Social BERTerfly 🦋

Predicts your personality out of the 16 Myers-Briggs Type Personalities by your Twitter handle and compares your personality types with the people that you follow

It utilizes machine learning classifier and NLP using the state of the art language model - BERT (Bidirectional Encoder Representations from Transformers) to predict the personality type of the given user based on their recent tweets.

Getting Started: 🙌

How to run locally:

Follow the below steps to run and explore your personality types, as well as that of your friends!

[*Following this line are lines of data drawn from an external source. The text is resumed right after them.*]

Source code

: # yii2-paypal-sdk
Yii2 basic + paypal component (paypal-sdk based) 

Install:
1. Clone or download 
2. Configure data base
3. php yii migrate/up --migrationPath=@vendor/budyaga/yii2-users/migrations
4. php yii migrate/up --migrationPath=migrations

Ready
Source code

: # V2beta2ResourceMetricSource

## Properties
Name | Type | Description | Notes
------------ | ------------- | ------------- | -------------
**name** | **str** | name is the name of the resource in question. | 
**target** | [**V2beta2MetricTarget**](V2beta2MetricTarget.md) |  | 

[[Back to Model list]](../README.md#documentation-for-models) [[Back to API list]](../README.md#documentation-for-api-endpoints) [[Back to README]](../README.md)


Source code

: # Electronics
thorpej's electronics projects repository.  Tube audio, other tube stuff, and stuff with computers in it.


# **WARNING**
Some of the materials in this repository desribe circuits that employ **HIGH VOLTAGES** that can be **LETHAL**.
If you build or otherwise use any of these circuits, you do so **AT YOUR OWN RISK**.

git clone https://github.com/MLH-Fellowship/Social-BERTerfly.git
Install our model weights from the following Drive link:

BERT_base_model
Place the downloaded .h5 model under server/models/.
Navigate to the server folder by:

cd server/
Install dependencies by:

pip install -r requirements.txt (you can install the packages in a virtualenv if you prefer)
Add your Twitter API keys and authorization credentials in the .env file. To get Twitter API key you can refer to this article. Do not make a PR or publish .env file with your Twitter API key and credentials. Create a separate copy of .env file in your cloned repo and delete if after use or you can uncomment the "/server/.env" in gitignore.
Create a new folder "twitter_data" in the same directory to store the fetched tweets.
Run the following in your terminal:

flask run

or, python app.py
Wait around 15 seconds for the model to load.
Visit the application at http://127.0.0.1:5000/ and enjoy exploring various personality traits for you and your following!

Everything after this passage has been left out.